Member of the Provincial Assembly of Sindh
- In office 25 February 2024 – 11 August 2023
- Constituency: Reserved seat for women

Personal details
- Born: Badin, Sindh, Pakistan
- Party: PPP (2018-present)

= Tanzeela Qambrani =

Pakistani politician

Tanzeela Qambrani is a Pakistani politician who had been a member of the Provincial Assembly of Sindh from August 2018 to August 2023. Qambrani is the first woman of the Sheedi community to become a member of Sindh Assembly.

==Political career==
Qambrani was elected to the Provincial Assembly of Sindh as a candidate of the Pakistan Peoples Party (PPP), on a reserved seat for women in southern Sindh in the 2018 Pakistani general election.

==Personal life==
Qambrani hails from the coastal area of Badin. She belongs to the Sheedi community of Sindh, who are of African descent. She made history by becoming the first Sheedi lawmaker to enter any Pakistani legislature. She is a mother of three, and holds a postgraduate degree in computer science from the University of Sindh.

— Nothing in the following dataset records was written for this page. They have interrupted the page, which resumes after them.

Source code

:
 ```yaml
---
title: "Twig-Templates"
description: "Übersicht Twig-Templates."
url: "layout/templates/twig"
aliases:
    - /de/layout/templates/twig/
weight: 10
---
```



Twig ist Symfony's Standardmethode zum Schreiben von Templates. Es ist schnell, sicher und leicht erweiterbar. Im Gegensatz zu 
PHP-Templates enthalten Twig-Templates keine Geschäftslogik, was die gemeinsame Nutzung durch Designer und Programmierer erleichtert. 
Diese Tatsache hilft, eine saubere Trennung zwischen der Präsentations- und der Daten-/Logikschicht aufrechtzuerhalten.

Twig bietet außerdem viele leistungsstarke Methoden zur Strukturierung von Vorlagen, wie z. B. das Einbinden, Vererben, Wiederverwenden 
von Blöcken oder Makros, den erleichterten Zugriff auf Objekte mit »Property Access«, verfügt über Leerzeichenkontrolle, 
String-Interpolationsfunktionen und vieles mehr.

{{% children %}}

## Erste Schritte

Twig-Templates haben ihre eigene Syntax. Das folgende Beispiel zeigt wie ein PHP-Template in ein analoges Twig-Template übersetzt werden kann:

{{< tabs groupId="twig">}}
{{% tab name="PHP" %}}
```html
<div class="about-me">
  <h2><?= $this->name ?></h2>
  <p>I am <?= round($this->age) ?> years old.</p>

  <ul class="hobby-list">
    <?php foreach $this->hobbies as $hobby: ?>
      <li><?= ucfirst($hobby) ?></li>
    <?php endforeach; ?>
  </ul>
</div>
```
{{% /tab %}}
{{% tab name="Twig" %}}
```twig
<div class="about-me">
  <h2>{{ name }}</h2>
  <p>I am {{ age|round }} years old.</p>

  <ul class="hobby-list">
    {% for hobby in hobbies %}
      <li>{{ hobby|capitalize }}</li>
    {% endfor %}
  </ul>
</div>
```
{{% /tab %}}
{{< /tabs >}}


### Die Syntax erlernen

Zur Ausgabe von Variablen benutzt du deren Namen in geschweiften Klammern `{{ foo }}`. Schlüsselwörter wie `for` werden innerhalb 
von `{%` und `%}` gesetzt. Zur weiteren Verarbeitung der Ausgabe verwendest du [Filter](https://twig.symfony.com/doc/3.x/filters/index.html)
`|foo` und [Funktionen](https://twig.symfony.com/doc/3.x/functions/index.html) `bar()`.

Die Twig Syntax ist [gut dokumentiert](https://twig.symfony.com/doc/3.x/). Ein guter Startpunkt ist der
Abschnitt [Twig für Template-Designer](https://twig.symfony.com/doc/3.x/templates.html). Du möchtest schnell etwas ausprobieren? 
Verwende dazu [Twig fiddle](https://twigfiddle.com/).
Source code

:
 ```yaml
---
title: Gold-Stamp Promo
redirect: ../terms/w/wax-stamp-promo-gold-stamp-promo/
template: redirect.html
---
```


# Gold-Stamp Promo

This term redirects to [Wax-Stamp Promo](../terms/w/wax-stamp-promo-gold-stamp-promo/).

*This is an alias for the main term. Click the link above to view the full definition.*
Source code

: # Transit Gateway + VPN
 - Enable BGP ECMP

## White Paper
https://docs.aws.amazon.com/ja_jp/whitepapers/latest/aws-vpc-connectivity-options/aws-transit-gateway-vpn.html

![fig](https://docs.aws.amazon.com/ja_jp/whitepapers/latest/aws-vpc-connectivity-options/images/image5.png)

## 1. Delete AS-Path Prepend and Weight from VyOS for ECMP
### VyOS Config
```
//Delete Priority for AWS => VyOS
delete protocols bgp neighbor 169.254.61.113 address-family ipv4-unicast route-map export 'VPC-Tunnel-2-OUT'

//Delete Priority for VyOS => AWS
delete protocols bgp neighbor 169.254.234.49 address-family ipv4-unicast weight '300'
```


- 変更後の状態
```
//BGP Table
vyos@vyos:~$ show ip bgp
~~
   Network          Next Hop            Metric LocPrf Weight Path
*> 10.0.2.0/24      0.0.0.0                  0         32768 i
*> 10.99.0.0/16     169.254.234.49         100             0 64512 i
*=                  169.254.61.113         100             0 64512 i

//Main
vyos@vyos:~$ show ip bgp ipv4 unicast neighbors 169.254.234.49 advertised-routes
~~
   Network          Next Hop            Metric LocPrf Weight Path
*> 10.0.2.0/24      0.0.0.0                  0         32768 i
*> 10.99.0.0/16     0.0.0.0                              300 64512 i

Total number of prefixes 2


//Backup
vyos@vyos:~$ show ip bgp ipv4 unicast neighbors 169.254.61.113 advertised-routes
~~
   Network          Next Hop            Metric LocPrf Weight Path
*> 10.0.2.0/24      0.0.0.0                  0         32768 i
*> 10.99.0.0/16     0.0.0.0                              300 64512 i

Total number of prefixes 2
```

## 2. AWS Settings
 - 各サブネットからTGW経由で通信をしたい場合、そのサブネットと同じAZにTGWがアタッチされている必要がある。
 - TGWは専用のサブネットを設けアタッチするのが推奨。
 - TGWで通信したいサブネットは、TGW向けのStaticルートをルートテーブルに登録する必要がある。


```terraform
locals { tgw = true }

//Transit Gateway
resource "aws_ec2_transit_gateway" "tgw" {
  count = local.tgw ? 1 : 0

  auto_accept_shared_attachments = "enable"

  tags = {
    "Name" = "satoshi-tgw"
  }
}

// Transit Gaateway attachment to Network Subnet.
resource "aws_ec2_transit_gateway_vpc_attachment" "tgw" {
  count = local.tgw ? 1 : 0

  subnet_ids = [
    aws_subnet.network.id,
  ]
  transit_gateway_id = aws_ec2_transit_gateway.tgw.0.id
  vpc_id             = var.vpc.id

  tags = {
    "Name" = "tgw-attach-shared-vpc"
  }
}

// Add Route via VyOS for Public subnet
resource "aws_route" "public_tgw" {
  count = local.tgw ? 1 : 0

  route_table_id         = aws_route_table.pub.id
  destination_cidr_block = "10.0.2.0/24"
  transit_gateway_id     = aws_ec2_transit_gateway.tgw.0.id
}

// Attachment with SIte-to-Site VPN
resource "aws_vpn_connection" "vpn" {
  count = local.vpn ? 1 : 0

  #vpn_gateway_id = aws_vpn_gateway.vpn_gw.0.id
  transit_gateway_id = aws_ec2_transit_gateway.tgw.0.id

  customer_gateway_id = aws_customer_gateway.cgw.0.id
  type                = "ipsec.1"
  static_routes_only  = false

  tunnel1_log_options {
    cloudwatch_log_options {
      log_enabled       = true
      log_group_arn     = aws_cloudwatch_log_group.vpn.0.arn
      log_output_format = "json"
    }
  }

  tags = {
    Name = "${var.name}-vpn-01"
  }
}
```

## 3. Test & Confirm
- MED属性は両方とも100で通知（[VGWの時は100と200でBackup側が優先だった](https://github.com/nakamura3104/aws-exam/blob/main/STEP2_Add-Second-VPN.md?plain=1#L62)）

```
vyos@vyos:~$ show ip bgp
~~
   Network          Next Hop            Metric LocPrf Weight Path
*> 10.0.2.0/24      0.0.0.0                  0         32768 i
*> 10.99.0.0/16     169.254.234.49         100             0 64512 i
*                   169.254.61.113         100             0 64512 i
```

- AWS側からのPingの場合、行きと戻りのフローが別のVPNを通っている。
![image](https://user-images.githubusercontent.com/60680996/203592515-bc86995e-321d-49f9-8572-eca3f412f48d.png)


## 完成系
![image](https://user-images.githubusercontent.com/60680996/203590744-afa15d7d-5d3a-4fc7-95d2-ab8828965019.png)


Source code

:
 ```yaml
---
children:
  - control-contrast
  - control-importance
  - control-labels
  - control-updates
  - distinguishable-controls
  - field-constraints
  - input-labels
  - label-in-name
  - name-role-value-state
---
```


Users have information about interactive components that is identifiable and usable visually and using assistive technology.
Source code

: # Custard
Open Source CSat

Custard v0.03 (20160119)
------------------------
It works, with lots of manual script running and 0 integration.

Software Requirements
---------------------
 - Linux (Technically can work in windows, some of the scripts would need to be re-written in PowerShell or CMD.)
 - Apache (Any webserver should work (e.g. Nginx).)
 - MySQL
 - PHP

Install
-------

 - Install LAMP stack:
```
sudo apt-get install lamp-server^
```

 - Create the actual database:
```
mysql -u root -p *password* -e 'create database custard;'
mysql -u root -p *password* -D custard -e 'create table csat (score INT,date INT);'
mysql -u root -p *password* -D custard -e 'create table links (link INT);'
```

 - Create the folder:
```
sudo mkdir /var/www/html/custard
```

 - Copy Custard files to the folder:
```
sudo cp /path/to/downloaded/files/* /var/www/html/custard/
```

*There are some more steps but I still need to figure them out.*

Her father was a lawyer while her mother retired as a school headmistress. According to Qambrani, her great-grandparents had been brought to Sindh from Tanzania a century back, and one of her sisters is married off there. Her rising profile and ascension to politics has been hailed as an "important step" for Pakistan's Sheedi community, which has at times endured systematic prejudice, discrimination and feudalism.